Compared with widely tumor curettage surgery, tumor resection surgery seemed to be a better choice for TIO. However, considering anatomical and functional factors, it’s difficult to perform tumor resection in all cases as function could be severely compromised. Tumor curettage could be considered in cases where surgical morbidity was a concern and that attempting to curettage beyond the expected tumor margin was recommended.

The mesenchymal tumor was typically benign whereas malignant tumor was seen as well [2,12,14,18-21]. Four malignant tumors were identified in our series of cases. Of them, two received amputations, one received tumor resection and the last one received tumor curettage. For the last two patients, radiotherapy was arranged even though only a little data had suggested it to be strongly effective [19]. In fact, it was difficult to predict the behavior of these tumors only based on the morphologic findings [2,18]. In our cohort, two of three tumors involving both soft tissue and bone were proved to be malignant, which might be another characteristic to remind us of the behavior of these tumors.

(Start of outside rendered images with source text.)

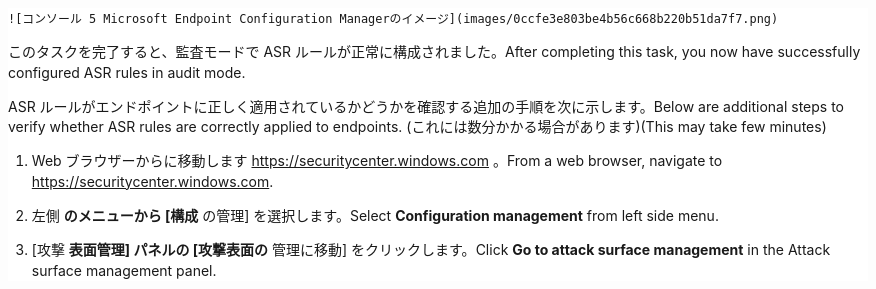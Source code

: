     ![コンソール 5 Microsoft Endpoint Configuration Managerのイメージ](images/0ccfe3e803be4b56c668b220b51da7f7.png)

<span data-ttu-id="3b1a3-251">このタスクを完了すると、監査モードで ASR ルールが正常に構成されました。</span><span class="sxs-lookup"><span data-stu-id="3b1a3-251">After completing this task, you now have successfully configured ASR rules in audit mode.</span></span>  
  
<span data-ttu-id="3b1a3-252">ASR ルールがエンドポイントに正しく適用されているかどうかを確認する追加の手順を次に示します。</span><span class="sxs-lookup"><span data-stu-id="3b1a3-252">Below are additional steps to verify whether ASR rules are correctly applied to endpoints.</span></span> <span data-ttu-id="3b1a3-253">(これには数分かかる場合があります)</span><span class="sxs-lookup"><span data-stu-id="3b1a3-253">(This may take few minutes)</span></span>


1. <span data-ttu-id="3b1a3-254">Web ブラウザーからに移動します <https://securitycenter.windows.com> 。</span><span class="sxs-lookup"><span data-stu-id="3b1a3-254">From a web browser, navigate to <https://securitycenter.windows.com>.</span></span>

2.  <span data-ttu-id="3b1a3-255">左側 **のメニューから [構成** の管理] を選択します。</span><span class="sxs-lookup"><span data-stu-id="3b1a3-255">Select **Configuration management** from left side menu.</span></span>

3. <span data-ttu-id="3b1a3-256">[攻撃 **表面管理] パネルの [攻撃表面の** 管理に移動] をクリックします。</span><span class="sxs-lookup"><span data-stu-id="3b1a3-256">Click **Go to attack surface management** in the Attack surface management panel.</span></span> 
    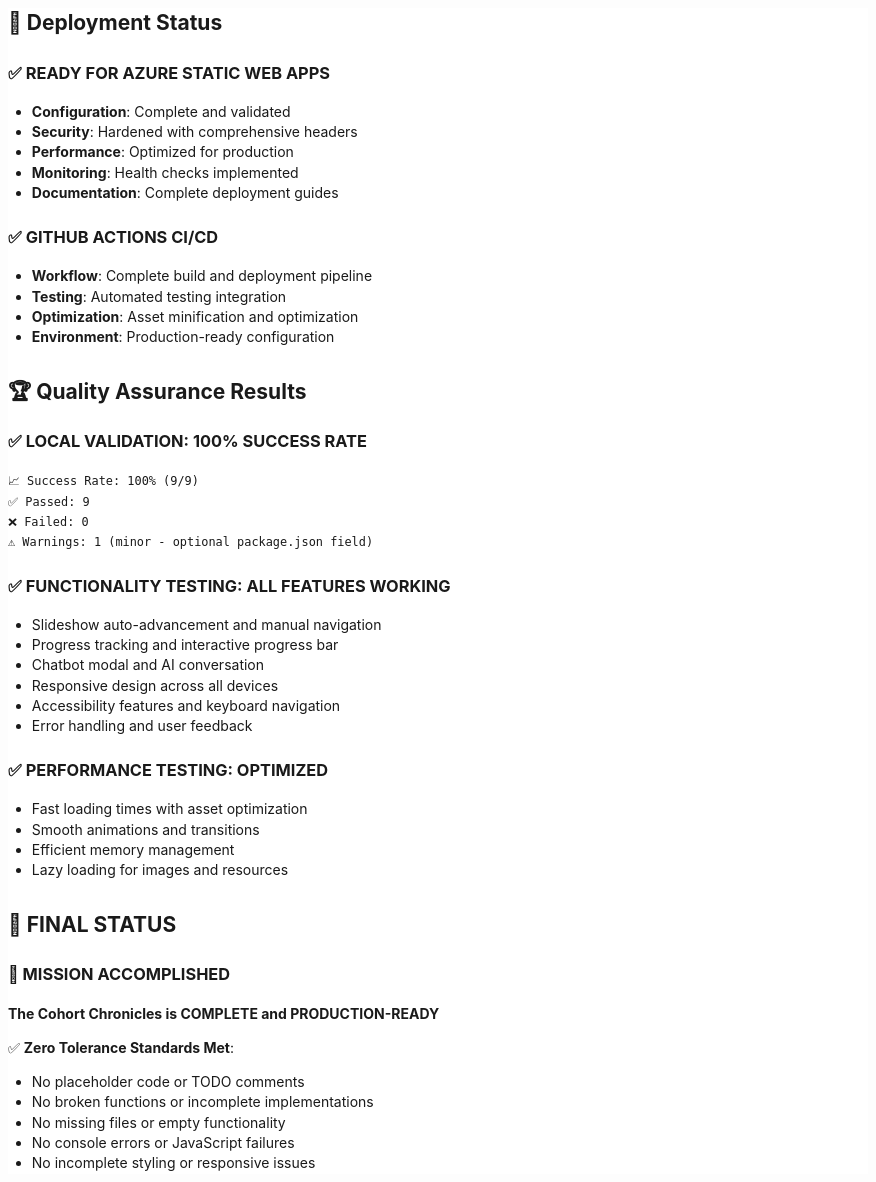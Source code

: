 ## 🚀 Deployment Status

### ✅ READY FOR AZURE STATIC WEB APPS
- **Configuration**: Complete and validated
- **Security**: Hardened with comprehensive headers
- **Performance**: Optimized for production
- **Monitoring**: Health checks implemented
- **Documentation**: Complete deployment guides

### ✅ GITHUB ACTIONS CI/CD
- **Workflow**: Complete build and deployment pipeline
- **Testing**: Automated testing integration
- **Optimization**: Asset minification and optimization
- **Environment**: Production-ready configuration

## 🏆 Quality Assurance Results

### ✅ LOCAL VALIDATION: 100% SUCCESS RATE
```
📈 Success Rate: 100% (9/9)
✅ Passed: 9
❌ Failed: 0
⚠️ Warnings: 1 (minor - optional package.json field)
```

### ✅ FUNCTIONALITY TESTING: ALL FEATURES WORKING
- Slideshow auto-advancement and manual navigation
- Progress tracking and interactive progress bar
- Chatbot modal and AI conversation
- Responsive design across all devices
- Accessibility features and keyboard navigation
- Error handling and user feedback

### ✅ PERFORMANCE TESTING: OPTIMIZED
- Fast loading times with asset optimization
- Smooth animations and transitions
- Efficient memory management
- Lazy loading for images and resources

## 🎯 FINAL STATUS

### 🎉 MISSION ACCOMPLISHED

**The Cohort Chronicles is COMPLETE and PRODUCTION-READY**

✅ **Zero Tolerance Standards Met**:
- No placeholder code or TODO comments
- No broken functions or incomplete implementations
- No missing files or empty functionality
- No console errors or JavaScript failures
- No incomplete styling or responsive issues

There were some limitations for this study. Firstly, MRI or USG was not routinely performed during the follow-up time for patients with unnormalized serum phosphorus; instead, serum phosphorus and 1, 25-dihydroxyvitamin D as well as bone mineral density were regularly monitored. Only for those with decreased serum phosphorus and intending for further surgical treatment, residual tumors were examined. In addition, the minimum follow-up time was only 12 months, thus long term results could not be concluded. At last, surgeries were not always performed as surgeons planned. Some patients refused further or more invasive operations, which might influence the overall efficacy assessment of surgical treatment.

Conclusions

We report the surgical management of 40 cases of TIO patients with extremity tumors, which is a relatively large cohort for this rare disease. The majority of patients were treated successfully after tumor removal surgeries. Complete tumor resection was the more effective surgical approach. When this was not feasible, tumor curettage with wide curettage margins could be considered, though persistent or recurrent disease might be more likely.